[Your goal]: Every line from the first one in the data below through the line holding "Inayohitaji Kuboresha |" is to be written out exactly, with the pictures omitted.

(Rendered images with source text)
_ _ _ _ _ _ _

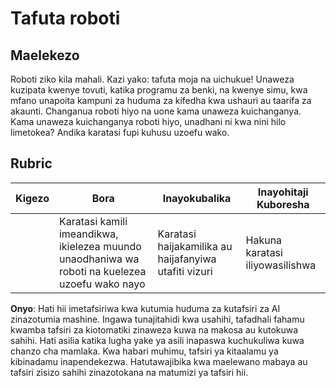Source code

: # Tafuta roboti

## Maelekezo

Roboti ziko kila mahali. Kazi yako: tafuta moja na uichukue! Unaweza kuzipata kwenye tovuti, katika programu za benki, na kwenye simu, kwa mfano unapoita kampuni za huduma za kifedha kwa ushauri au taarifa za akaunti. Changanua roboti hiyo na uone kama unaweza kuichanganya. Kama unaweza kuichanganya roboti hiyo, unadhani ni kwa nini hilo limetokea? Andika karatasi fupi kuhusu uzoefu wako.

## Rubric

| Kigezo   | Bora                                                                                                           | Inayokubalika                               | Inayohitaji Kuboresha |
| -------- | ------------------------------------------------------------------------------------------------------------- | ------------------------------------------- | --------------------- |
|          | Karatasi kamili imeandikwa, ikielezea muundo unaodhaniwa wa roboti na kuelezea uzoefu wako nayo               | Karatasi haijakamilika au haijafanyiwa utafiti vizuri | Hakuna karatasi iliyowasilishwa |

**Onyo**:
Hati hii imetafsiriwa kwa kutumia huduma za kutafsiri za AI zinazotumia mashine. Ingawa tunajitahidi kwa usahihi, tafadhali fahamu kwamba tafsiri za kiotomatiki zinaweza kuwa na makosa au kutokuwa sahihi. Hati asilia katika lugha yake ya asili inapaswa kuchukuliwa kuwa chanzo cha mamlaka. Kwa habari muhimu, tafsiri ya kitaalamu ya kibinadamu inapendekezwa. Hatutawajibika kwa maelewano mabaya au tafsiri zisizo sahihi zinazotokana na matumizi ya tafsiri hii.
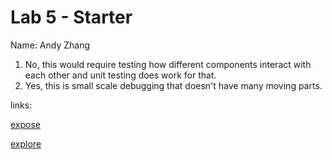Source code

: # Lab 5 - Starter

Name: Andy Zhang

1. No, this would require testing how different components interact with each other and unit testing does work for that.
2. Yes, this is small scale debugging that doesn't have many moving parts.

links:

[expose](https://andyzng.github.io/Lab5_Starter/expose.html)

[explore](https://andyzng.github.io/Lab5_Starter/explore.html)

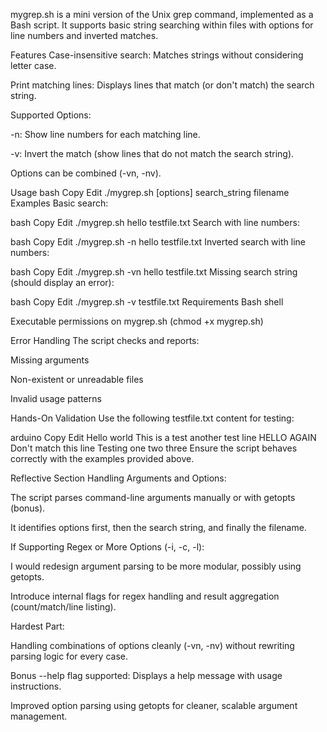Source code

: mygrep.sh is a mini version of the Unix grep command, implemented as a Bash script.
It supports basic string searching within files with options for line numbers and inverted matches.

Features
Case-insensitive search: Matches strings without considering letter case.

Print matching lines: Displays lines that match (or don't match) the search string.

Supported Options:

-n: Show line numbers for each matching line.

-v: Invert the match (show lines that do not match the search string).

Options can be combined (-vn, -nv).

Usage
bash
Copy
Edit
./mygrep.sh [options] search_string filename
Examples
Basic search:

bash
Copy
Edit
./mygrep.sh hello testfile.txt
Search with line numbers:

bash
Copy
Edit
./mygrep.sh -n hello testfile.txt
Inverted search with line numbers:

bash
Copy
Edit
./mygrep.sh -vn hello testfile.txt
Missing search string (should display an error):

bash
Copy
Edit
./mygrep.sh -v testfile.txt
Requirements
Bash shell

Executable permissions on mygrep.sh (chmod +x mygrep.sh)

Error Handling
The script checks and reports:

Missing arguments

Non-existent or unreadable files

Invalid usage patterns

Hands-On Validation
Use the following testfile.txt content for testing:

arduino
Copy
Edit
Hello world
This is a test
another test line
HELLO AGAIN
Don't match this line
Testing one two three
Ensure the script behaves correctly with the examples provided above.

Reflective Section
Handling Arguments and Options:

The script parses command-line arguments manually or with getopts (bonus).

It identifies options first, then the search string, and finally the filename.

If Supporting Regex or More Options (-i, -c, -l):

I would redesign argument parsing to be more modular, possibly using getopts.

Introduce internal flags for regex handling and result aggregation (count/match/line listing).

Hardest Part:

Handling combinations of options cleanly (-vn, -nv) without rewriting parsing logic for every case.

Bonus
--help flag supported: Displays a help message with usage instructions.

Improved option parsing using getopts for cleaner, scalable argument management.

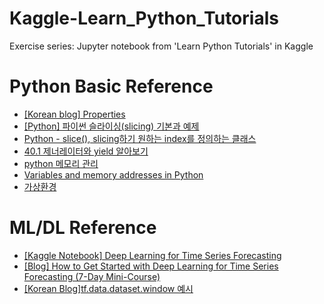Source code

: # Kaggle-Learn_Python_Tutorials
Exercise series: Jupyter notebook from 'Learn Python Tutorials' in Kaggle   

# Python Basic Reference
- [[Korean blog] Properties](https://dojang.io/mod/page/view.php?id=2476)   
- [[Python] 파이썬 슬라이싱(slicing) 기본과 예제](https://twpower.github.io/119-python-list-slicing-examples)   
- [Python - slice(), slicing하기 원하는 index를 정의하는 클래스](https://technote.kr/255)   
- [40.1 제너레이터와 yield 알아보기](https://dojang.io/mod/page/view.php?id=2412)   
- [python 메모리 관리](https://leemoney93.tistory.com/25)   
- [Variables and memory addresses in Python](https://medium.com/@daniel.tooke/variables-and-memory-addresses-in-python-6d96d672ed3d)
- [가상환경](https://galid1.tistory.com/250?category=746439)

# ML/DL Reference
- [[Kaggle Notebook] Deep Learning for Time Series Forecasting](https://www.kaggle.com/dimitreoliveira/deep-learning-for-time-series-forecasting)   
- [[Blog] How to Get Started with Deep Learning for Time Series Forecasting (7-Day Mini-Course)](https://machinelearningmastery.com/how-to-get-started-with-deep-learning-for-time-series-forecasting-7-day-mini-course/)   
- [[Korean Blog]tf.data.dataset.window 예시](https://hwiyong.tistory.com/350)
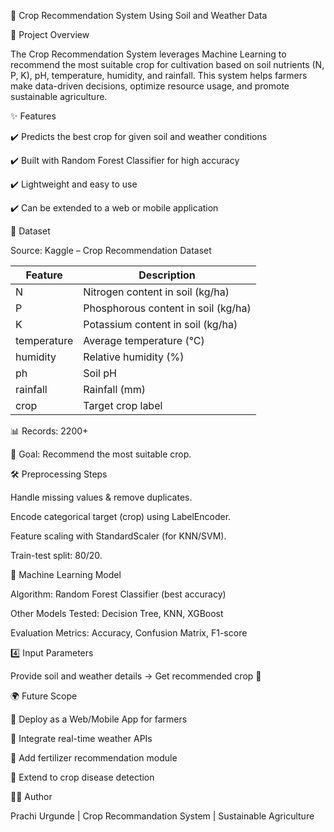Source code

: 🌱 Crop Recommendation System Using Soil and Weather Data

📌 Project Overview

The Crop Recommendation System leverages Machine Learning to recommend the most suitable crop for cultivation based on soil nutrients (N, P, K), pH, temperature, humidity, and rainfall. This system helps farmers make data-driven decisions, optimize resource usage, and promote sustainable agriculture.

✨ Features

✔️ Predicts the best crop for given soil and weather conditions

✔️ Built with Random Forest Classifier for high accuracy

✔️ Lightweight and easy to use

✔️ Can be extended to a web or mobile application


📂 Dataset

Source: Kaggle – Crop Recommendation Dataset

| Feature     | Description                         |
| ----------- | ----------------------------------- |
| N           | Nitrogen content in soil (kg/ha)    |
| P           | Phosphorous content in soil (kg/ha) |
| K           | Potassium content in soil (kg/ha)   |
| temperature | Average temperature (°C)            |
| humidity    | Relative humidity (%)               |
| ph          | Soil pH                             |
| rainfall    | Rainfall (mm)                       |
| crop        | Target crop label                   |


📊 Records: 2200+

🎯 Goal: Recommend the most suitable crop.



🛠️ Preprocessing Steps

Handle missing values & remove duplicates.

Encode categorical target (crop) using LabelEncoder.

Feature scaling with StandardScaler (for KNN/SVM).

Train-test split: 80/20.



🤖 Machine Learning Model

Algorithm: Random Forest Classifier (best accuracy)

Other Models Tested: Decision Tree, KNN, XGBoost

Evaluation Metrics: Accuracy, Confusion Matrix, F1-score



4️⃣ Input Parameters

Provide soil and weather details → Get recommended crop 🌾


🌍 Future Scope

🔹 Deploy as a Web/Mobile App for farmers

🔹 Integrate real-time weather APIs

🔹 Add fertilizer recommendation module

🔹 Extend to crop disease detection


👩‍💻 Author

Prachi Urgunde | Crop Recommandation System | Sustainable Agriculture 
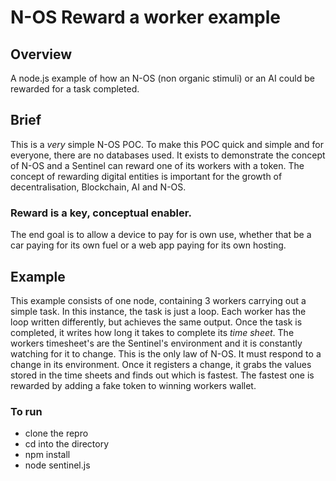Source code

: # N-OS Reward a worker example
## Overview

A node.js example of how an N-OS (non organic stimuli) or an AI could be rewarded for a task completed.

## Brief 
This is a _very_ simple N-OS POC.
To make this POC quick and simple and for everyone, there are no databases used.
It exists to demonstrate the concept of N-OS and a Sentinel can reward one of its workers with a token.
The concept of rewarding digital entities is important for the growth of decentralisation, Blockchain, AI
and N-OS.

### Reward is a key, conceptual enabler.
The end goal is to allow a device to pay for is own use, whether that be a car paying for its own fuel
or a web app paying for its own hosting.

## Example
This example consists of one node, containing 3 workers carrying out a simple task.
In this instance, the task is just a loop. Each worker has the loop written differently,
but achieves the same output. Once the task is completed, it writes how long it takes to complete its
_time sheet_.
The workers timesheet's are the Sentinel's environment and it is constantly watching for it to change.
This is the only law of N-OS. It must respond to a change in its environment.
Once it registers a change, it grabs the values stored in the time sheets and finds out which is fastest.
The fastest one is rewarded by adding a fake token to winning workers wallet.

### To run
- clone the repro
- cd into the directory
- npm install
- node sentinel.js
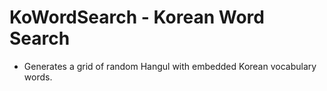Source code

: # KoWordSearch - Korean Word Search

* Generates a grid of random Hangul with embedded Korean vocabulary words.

_ _ _ _ _ _ _

[Answer]:
Source code

: # Tafuta roboti

## Maelekezo

Roboti ziko kila mahali. Kazi yako: tafuta moja na uichukue! Unaweza kuzipata kwenye tovuti, katika programu za benki, na kwenye simu, kwa mfano unapoita kampuni za huduma za kifedha kwa ushauri au taarifa za akaunti. Changanua roboti hiyo na uone kama unaweza kuichanganya. Kama unaweza kuichanganya roboti hiyo, unadhani ni kwa nini hilo limetokea? Andika karatasi fupi kuhusu uzoefu wako.

## Rubric

| Kigezo   | Bora                                                                                                           | Inayokubalika                               | Inayohitaji Kuboresha |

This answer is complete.